You can just rebuild the module. Check out it's makefile. If you want
to do the work outside the kernel tree. Just trace the files the
Makefile sources for variables, make your own with those defs, and
edit the Makefile to use that instead. Making your own svn repo to
track your changes might be a good idea too.

> Also, are there any tools for debugging kernel modules?

0) diskdump
1) crash
2) systemtap
3) kprobes

#1 being the most effective. You can debug core dumps using crash and
you can run crash on the live kernel, inspecting the current state of
things, even changing variables. It's not very user friendly but once
you get the hang you'll be all set.

> Is it possible to step through the code or is there any way to see the
> execution flow?

Possible, yes, effective, possibly :-) Systemtap/kprobes can trap on
the entrance and exit of a function call but you have to write a
system script script that:
  0) gets the name of the function (traps the entrance)
  1) evals it's variables
  2)  trap the post of the function.

while it's not invasive, you'll write more LOC in this script than you
would just sprinkling printks in the function calls in the kernel
you're interested. Now it makes sense to use systemtap to trace stuff
you'll not directly working on but for your own module. It's just more
efficient to write printk("(%s):(%d):INFO...\n",__FUNCTION__,
__LINE__);

This also gets alittle easier if you're running something like
RHEL-5.0 or Fedora. diskdump and crash are configured for you. It just
so happens to be based off of 2.6.16 so all your debugging symbols are
built for use with crash. If you haven't picked up a copy of Linux
Device Drivers 3rd Edition, well, get it. You can also view it online
and download it in pdf for free from ORA's website.

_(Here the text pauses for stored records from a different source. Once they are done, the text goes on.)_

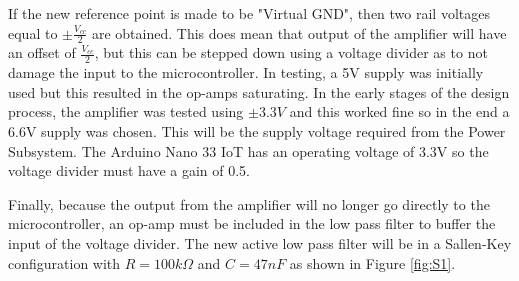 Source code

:\documentclass[class=report,11pt,crop=false]{standalone}
\begin{document}
	If the new reference point is made to be "Virtual GND", then two rail voltages equal to $\pm \frac{V_{cc}}{2}$ are obtained. This does mean that output of the amplifier will have an offset of $\frac{V_{cc}}{2}$, but this can be stepped down using a voltage divider as to not damage the input to the microcontroller. In testing, a 5V supply was initially used but this resulted in the op-amps saturating. In the early stages of the design process, the amplifier was tested using $\pm3.3V$ and this worked fine so in the end a 6.6V supply was chosen. This will be the supply voltage required from the Power Subsystem. The Arduino Nano 33 IoT has an operating voltage of 3.3V so the voltage divider must have a gain of 0.5.
	
	Finally, because the output from the amplifier will no longer go directly to the microcontroller, an op-amp must be included in the low pass filter to buffer the input of the voltage divider. The new active low pass filter will be in a Sallen-Key configuration with $R = 100k\Omega$ and $C = 47nF$ as shown in Figure \ref{fig:S1}.
	
\end{document}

When it comes to hacking the Linux kernel, understanding the code is
more important than any tool.

Peter

http://people.redhat.com/anderson/.crash_whitepaper/index.html
http://fedoraproject.org/wiki/SystemTap
http://sourceware.org/systemtap/kprobes/

> Thanks,
>
> -Vinay
>
> --
> Kristian Hermansen
>

--
www.alphalinux.org
del.icio.us/peter.petrakis

-- 
Kristian Erik Hermansen
"Know something about everything and everything about something."